LISTED RECORDS below:
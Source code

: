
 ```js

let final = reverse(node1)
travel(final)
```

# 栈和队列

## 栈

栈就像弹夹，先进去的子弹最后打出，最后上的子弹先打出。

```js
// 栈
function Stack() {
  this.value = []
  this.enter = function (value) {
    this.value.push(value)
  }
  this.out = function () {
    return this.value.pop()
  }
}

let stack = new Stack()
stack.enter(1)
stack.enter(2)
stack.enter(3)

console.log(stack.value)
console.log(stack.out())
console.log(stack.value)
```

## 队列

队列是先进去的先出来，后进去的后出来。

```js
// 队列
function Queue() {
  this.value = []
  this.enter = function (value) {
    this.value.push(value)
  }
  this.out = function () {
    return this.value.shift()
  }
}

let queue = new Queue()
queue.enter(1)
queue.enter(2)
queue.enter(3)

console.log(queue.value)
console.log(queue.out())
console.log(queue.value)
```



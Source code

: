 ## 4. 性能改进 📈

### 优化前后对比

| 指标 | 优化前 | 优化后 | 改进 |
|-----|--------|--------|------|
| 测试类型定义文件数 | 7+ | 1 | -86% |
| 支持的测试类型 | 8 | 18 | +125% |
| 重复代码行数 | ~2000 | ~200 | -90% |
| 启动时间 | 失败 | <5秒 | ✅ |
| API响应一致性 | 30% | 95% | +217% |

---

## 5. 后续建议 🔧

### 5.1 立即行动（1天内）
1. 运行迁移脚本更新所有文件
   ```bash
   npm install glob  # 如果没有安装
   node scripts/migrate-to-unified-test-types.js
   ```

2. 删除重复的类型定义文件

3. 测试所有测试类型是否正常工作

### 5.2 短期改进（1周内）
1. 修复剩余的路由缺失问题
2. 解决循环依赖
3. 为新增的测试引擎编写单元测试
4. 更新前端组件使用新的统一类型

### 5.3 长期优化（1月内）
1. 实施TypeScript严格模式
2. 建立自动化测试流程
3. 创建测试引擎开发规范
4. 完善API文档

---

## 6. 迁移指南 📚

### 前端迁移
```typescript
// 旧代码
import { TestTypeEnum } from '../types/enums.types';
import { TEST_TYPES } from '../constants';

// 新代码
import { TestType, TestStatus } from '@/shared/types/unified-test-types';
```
End of LISTED RECORDS.
▶ _EXERCISE DETAILS_
Once you have identified the lines above that contain "enter", copy each of them.

▶ _ANSWER TO THE PROBLEM_
  this.enter = function (value) {
stack.enter(1)
stack.enter(2)
stack.enter(3)
  this.enter = function (value) {
queue.enter(1)
queue.enter(2)
queue.enter(3)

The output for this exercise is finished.